(Beginning of Exercise data)

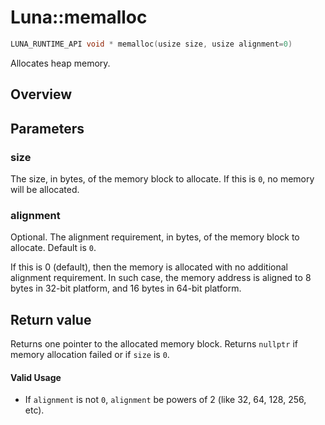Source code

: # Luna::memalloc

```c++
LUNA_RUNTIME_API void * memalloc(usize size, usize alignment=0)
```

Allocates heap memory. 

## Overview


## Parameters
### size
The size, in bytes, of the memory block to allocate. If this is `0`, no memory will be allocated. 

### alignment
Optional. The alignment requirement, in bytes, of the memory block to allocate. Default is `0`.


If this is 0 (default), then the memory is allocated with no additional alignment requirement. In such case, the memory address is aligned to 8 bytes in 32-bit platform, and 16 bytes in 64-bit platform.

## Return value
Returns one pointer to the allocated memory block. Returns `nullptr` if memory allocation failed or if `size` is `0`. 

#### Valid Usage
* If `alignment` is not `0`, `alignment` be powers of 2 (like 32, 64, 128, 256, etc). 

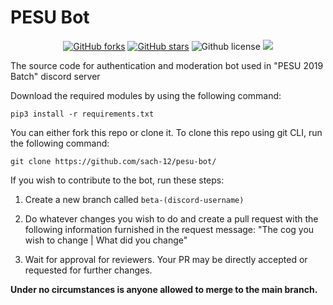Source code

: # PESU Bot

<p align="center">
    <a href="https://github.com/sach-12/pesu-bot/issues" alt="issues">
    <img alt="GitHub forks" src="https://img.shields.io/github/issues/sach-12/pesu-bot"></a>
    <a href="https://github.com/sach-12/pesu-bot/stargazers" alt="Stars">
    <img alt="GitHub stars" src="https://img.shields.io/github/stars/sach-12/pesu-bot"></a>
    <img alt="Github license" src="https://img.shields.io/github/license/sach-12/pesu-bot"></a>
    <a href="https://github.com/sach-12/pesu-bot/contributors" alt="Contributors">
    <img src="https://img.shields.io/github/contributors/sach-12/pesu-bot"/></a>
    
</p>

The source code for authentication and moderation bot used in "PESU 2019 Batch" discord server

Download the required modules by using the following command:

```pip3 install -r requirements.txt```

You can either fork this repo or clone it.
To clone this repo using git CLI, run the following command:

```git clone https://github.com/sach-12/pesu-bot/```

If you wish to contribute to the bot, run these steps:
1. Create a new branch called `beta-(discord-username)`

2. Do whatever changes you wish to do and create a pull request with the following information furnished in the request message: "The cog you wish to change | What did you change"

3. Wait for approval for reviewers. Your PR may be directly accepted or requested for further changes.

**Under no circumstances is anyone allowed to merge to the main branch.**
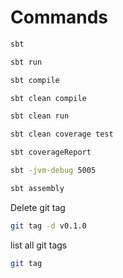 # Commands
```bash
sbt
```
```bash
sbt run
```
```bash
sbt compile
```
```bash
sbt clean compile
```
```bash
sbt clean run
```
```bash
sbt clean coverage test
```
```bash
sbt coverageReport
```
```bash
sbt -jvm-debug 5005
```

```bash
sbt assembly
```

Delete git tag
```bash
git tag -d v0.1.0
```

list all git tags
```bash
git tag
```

(End of Exercise data)

How to complete this task: Go over the data and return every line that includes the word "contributors".

Answer for this exercise:
    <a href="https://github.com/sach-12/pesu-bot/contributors" alt="Contributors">
    <img src="https://img.shields.io/github/contributors/sach-12/pesu-bot"/></a>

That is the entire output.